Swastika on the side of a Jewish building, reported this year (Jewish News)
Swastika on the side of a Jewish building, reported this year (Jewish News)

Our latest antisemitic incident report shows the increasingly important role played by social media in the spread of this very old hatred. The statistics, published today and covering the first six months of this year, show that the proportion of antisemitic incidents recorded by CST that took place online has gone up from 27 per cent in the first half of last year to 36 per cent this year.

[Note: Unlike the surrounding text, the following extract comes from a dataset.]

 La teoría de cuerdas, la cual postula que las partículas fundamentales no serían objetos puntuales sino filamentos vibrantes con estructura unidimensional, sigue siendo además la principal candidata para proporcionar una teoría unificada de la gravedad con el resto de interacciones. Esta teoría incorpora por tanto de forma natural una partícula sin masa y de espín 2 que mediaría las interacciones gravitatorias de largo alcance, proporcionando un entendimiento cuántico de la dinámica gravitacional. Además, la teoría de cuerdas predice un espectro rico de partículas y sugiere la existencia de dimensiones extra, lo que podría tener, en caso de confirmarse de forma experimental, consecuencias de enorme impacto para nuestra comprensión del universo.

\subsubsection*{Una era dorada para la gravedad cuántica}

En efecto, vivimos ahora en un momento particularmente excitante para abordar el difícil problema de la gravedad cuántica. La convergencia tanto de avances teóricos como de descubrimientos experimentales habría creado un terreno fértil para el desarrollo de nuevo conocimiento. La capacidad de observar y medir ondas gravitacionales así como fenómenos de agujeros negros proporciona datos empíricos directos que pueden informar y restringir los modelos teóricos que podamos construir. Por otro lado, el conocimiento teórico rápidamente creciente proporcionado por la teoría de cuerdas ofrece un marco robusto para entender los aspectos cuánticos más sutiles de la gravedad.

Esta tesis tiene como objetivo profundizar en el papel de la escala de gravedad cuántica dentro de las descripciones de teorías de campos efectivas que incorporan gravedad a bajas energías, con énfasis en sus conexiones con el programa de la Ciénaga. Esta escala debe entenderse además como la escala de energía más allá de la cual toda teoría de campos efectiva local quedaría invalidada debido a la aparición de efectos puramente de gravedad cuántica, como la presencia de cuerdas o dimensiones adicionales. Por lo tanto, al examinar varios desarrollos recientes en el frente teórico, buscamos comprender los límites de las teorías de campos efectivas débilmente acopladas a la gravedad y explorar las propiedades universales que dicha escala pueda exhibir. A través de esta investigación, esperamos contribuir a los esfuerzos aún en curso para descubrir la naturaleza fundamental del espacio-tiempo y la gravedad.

This partly reflects the fact that a lot of antisemitism at the moment takes place in the context of arguments about politics, and much of that arguing happens on social media platforms. Social media means that an antisemite in Bristol can hurl racist abuse at a Jew in Manchester without ever meeting them face to face; and the Jewish Mancunian will hear them, which they wouldn’t have done when the antisemite in Bristol was just mouthing off to their friends rather than broadcasting their hate to the world.

Even worse, social media means that dozens of antisemites can send thousands of antisemitic tweets to the same Jew, leaving them feeling as if the world wants them dead.

There is a belief that this kind of thing isn’t ‘real’ antisemitism, because tweets are, well, just tweets. But the web is increasingly where we get our news and entertainment; where we stay in touch with friends and family.

If your world resides within a smartphone, and that phone is full of people telling you that you are a ‘dirty Zio whore’ who deserves to die, then social media is not a bit player in our fight: it is the main battleground and the engine of the new anti-Jewish hate we face.